Originally Posted by Chamomile Girl
Well actually this is not at all what I am talking about although it sounds pretty awesome. I am more speaking of kids who have very different political/world views being thrown together and being forced to work together. I think this experience is much different than having family discussions about the "issues". This is the same reason I am hugely opposed to tracking in classrooms, because academic achievement tends to break down on socioeconomic lines, and in areas of California that means racial lines. And what favors are you doing to anyone by separating students into homogeneous classrooms?

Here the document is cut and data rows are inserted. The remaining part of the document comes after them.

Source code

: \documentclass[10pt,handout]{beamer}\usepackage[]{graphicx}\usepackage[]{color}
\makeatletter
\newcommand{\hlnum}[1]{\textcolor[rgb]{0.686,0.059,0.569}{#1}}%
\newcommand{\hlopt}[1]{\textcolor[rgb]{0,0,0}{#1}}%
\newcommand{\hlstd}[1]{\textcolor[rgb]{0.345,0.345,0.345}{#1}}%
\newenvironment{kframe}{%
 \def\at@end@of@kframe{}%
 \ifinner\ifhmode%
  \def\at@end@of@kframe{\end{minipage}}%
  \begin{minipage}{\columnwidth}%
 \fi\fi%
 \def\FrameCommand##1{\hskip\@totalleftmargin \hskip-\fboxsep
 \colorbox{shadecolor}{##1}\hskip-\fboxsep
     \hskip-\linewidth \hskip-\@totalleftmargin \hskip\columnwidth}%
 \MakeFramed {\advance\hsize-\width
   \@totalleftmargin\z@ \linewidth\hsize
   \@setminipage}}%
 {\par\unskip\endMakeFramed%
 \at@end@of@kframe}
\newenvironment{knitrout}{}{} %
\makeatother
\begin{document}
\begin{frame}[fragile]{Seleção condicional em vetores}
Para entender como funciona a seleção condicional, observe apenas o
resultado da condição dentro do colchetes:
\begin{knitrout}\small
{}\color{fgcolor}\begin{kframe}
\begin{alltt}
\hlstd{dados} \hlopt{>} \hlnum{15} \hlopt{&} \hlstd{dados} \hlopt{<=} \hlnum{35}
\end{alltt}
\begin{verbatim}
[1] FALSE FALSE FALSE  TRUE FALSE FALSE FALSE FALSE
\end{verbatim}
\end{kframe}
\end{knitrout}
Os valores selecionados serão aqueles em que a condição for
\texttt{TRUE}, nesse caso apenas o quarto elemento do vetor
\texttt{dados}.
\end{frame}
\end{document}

I have to strongly disagree with this one. I grew up in the midwest in an extremely conservative state (I think it might have voted democrat once in its history for the president??). Pretty much ALL my classmates were white, Christian, republicans. Ironically, I did actually have a very diverse group of friends but I have to contribute that to my mom more than anything else. Every since I was a young child she purposely sought out friends at the playground for me who were diverse (by beliefs or ethnicity), she also practiced what she preached and somehow managed to have a number of non-white and/or non-Christian friends in a city where the vast, vast majority of people where white. In that government class I referenced above I was the ONLY democrat and that would've happened whether I was in a public school or a private school or homeschooled there (my parents are Republicans). Now, you can certainly find areas of the country where there is more diversity in public schools but I wouldn't take that for granted by any means.
Originally Posted by Chamomile Girl
Tracking serves nobody well IMO. Academically the best thing to do for smart kids is to make the curriculum self-driven so that kids can go as fast or slow as they choose (which actually more looks like a project becoming as complex or simple as one chooses). The problem I have seen with tracking for gifted kids is that honors or AP classes are often dry and fact driven, so many gifted kids check out rather than becoming more engaged. But that is a whole 'nother discussion.
Ok, I'm going to have to bite my tongue on this one... but I will say I had a number of honors/AP classes growing up and they were quite the opposite of what you describe here. The normal English classes, for example, were entirely about grammar/spelling whereas my honor/AP English classes were entirely projects/essay writing and were very engaging. Ok, I'll stop here otherwise I'll end up writing an essay and go entirely off-topic.